Because it makes sense to have only one electric cable per street, electricity transmission remains a monopoly (though it could be privatised). In some large electric systems, independent system operators create and manage electricity markets to engage energy producers and consumers in contributing to balance electricity generation & consumption 24/7. These markets are wholesale electricity markets and ancillary services that contribute to the system’s ‘flexibility’.
adapters directly contribute to grid optimisation through flexibility
To meet climate targets, upgrading, improving and securing the electricity grid — the so-called ‘backbone of energy transition’ — may be one of the most impressive human feats, on par with the pyramids of Egypt or the Great Wall of China a few millennia ago. This challenge requires huge investment somewhere in the area of +$21 trillion.
As we explained in the previous chapter, adapters directly contribute to grid flexibility on a recurring basis.
adapters reduce CAPEX investment need:
- By favouring local consumption of renewable electricity, CAPEX investment in new high voltage lines to export surplus electricity is minimised (e.g. instead of building power lines across the country, e.g. from windy north of Germany to industrial south);
- By smoothing household consumption, CAPEX investment in grid upgrades to integrate electric cars and heat-pumps is minimised (e.g. batteries, transformer stations).
adapters reduce OPEX costs:
- By reducing peak demand, the need for fossil fuel back-up plants is reduced (e.g. reduction in the cost of burning hydrocarbons);
- By improving the flexibility of the system, the need for system maintenance is reduced (e.g. maintenance of back-up power plants)
We sold our climate and flexibility services to different energy actors
During the first 18 months of adapt, we employed the five BMs below.
In total, we sold & delivered ~80k€ worth of projects (incl. 30% of consulting), and secured a pipe of ~100k€ for 2023 (repeat orders + new clients) in America and Europe.
By working alongside different energy actors and requesting formal price quotations from others, I made the painful decision to stop our commercial activity (including ongoing and invoiced projects) because I don’t believe there is a replicable business model, at least today (see below details for each BM).
In the medium-term, significant changes in the structure of the energy market could make some of these business models feasible.
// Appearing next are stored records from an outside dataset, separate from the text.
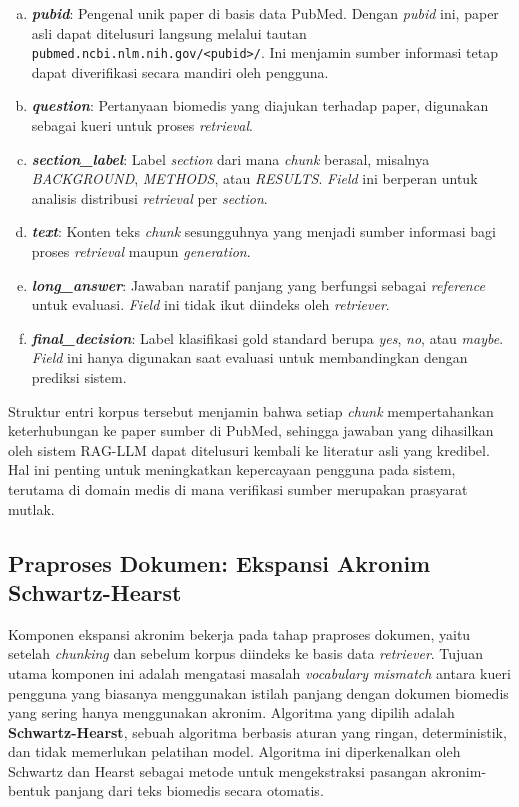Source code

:\begin{enumerate}[a.]
    \item \textbf{\textit{pubid}}: Pengenal unik paper di basis data PubMed. Dengan \textit{pubid} ini, paper asli dapat ditelusuri langsung melalui tautan \texttt{pubmed.ncbi.nlm.nih.gov/<pubid>/}. Ini menjamin sumber informasi tetap dapat diverifikasi secara mandiri oleh pengguna.
    \item \textbf{\textit{question}}: Pertanyaan biomedis yang diajukan terhadap paper, digunakan sebagai kueri untuk proses \textit{retrieval}.
    \item \textbf{\textit{section\_label}}: Label \textit{section} dari mana \textit{chunk} berasal, misalnya \textit{BACKGROUND}, \textit{METHODS}, atau \textit{RESULTS}. \textit{Field} ini berperan untuk analisis distribusi \textit{retrieval} per \textit{section}.
    \item \textbf{\textit{text}}: Konten teks \textit{chunk} sesungguhnya yang menjadi sumber informasi bagi proses \textit{retrieval} maupun \textit{generation}.
    \item \textbf{\textit{long\_answer}}: Jawaban naratif panjang yang berfungsi sebagai \textit{reference} untuk evaluasi. \textit{Field} ini tidak ikut diindeks oleh \textit{retriever}.
    \item \textbf{\textit{final\_decision}}: Label klasifikasi gold standard berupa \textit{yes}, \textit{no}, atau \textit{maybe}. \textit{Field} ini hanya digunakan saat evaluasi untuk membandingkan dengan prediksi sistem.
\end{enumerate}

Struktur entri korpus tersebut menjamin bahwa setiap \textit{chunk} mempertahankan keterhubungan ke paper sumber di PubMed, sehingga jawaban yang dihasilkan oleh sistem RAG-LLM dapat ditelusuri kembali ke literatur asli yang kredibel. Hal ini penting untuk meningkatkan kepercayaan pengguna pada sistem, terutama di domain medis di mana verifikasi sumber merupakan prasyarat mutlak.

\subsection{Praproses Dokumen: Ekspansi Akronim Schwartz-Hearst}
\label{subsec:ekspansi-akronim}

Komponen ekspansi akronim bekerja pada tahap praproses dokumen, yaitu setelah \textit{chunking} dan sebelum korpus diindeks ke basis data \textit{retriever}. Tujuan utama komponen ini adalah mengatasi masalah \textit{vocabulary mismatch} antara kueri pengguna yang biasanya menggunakan istilah panjang dengan dokumen biomedis yang sering hanya menggunakan akronim. Algoritma yang dipilih adalah \textbf{Schwartz-Hearst}, sebuah algoritma berbasis aturan yang ringan, deterministik, dan tidak memerlukan pelatihan model. Algoritma ini diperkenalkan oleh Schwartz dan Hearst sebagai metode untuk mengekstraksi pasangan akronim-bentuk panjang dari teks biomedis secara otomatis.

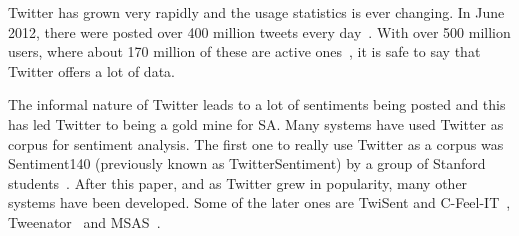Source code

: Twitter has grown very rapidly and the usage statistics is ever changing. In June 2012, there were posted over 400 million tweets every day~\citep{site:twitterusage}. With over 500 million users, where about 170 million of these are active ones~\citep{site:users}, it is safe to say that Twitter offers a lot of data.


The informal nature of Twitter leads to a lot of sentiments being posted and this has led Twitter to being a gold mine for SA. Many systems have used Twitter as corpus for sentiment analysis. The first one to really use Twitter as a corpus was Sentiment140 (previously known as TwitterSentiment) by a group of Stanford students~\citep{article:go}. After this paper, and as Twitter grew in popularity, many other systems have been developed. Some of the later ones are TwiSent and C-Feel-IT~\citep{mukherjee2012twisent}, Tweenator~\citep{saif2012semantic} and MSAS~\citep{chamlertwat2012discovering}.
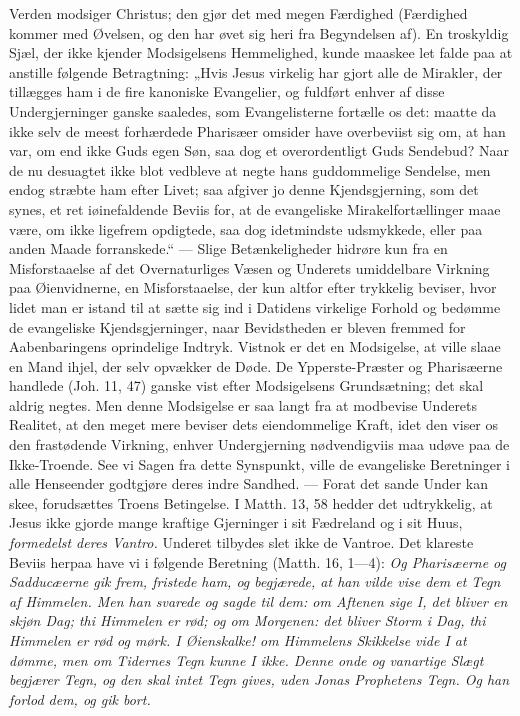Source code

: \documentclass[12pt,a4paper]{book}
\begin{document}
Verden modsiger Christus; den gjør det med megen Færdighed (Færdighed kommer med
Øvelsen, og den har øvet sig heri fra Begyndelsen af). En troskyldig Sjæl, der ikke
kjender Modsigelsens Hemmelighed, kunde maaskee let falde paa at anstille følgende
Betragtning: „Hvis Jesus virkelig har gjort alle de Mirakler, der tillægges ham i de
fire kanoniske Evangelier, og fuldført enhver af disse Undergjerninger ganske saaledes,
som Evangelisterne fortælle os det: maatte da ikke selv de meest forhærdede Pharisæer
omsider have overbeviist sig om, at han var, om end ikke Guds egen Søn, saa dog et
overordentligt Guds Sendebud? Naar de nu desuagtet ikke blot vedbleve at negte hans
guddommelige Sendelse, men endog stræbte ham efter Livet; saa afgiver jo denne
Kjendsgjerning, som det synes, et ret iøinefaldende Beviis for, at de evangeliske
Mirakelfortællinger maae være, om ikke ligefrem opdigtede, saa dog idetmindste
udsmykkede, eller paa anden Maade forranskede.“ --- Slige Betænkeligheder hidrøre kun
fra en Misforstaaelse af det Overnaturliges Væsen og Underets umiddelbare Virkning paa
Øienvidnerne, en Misforstaaelse, der kun altfor efter\-%
trykkelig beviser, hvor lidet man er istand til at sætte sig ind i Datidens virkelige
Forhold og bedømme de evangeliske Kjendsgjerninger, naar Bevidstheden er bleven fremmed
for Aabenbaringens oprindelige Indtryk. Vistnok er det en Modsigelse, at ville slaae en
Mand ihjel, der selv opvækker de Døde. De Ypperste-Præster og Pharisæerne handlede
(Joh. 11, 47) ganske vist efter Modsigelsens Grundsætning; det skal aldrig negtes. Men
denne Modsigelse er saa langt fra at modbevise Underets Realitet, at den meget mere
beviser dets eiendommelige Kraft, idet den viser os den frastødende Virkning, enhver
Undergjerning nødvendigviis maa udøve paa de Ikke-Troende. See vi Sagen fra dette
Synspunkt, ville de evangeliske Beretninger i alle Henseender godtgjøre deres indre
Sandhed. --- Forat det sande Under kan skee, forudsættes Troens Betingelse. I Matth.
13, 58 hedder det udtrykkelig, at Jesus ikke gjorde mange kraftige Gjerninger i sit
Fædreland og i sit Huus, \emph{formedelst deres Vantro.} Underet tilbydes slet ikke de
Vantroe. Det klareste Beviis herpaa have vi i følgende Beretning (Matth. 16, 1---4):
\emph{Og Pharisæerne og Sadducæerne gik frem, fristede ham, og begjærede, at han vilde
vise dem et Tegn af Himmelen. Men han svarede og sagde til dem: om Aftenen sige I, det
bliver en skjøn Dag; thi Himmelen er rød; og om Morgenen: det bliver Storm i Dag, thi
Himmelen er rød og mørk. I Øienskalke! om Himmelens Skikkelse vide I at dømme, men om
Tidernes Tegn kunne I ikke. Denne onde og vanartige Slægt begjærer Tegn, og den skal
intet Tegn gives, uden Jonas Prophetens Tegn. Og han forlod dem, og gik bort.}
\end{document}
NB: We did some consulting projects for industrial companies, but we didn’t try to sell our products to non-residential energy consumers for two reasons:
- Commercial and industrial energy consumers with the largest flexibility potential already optimise and shift their consumption based on the electricity wholesale market (which is correlated with carbon intensity).
- The flexibility potential is very limited for small commercial consumers (e.g. offices) compared to industrial processes (e.g. water pumping) or residential heating and smart-charging.
BM #1 — SaaS for energy retailers
Selling our products to energy retailers has two main limitations:
- As crazy as it sounds, energy retailers have (almost) no interest in shifting the consumption of their residential consumers. The balancing of their electricity portfolio is based on standard consumption curves for residential consumers. In continental France, 92% of residential consumers have a Linky smart meter which can provide real-time consumption data, but energy retailers opt to use the standard theoric ‘ENEDIS profile’ consumption curve for balancing 99% of residential consumers. These standardised profiles limit the risk of exposure to the wholesale electricity market (up or down).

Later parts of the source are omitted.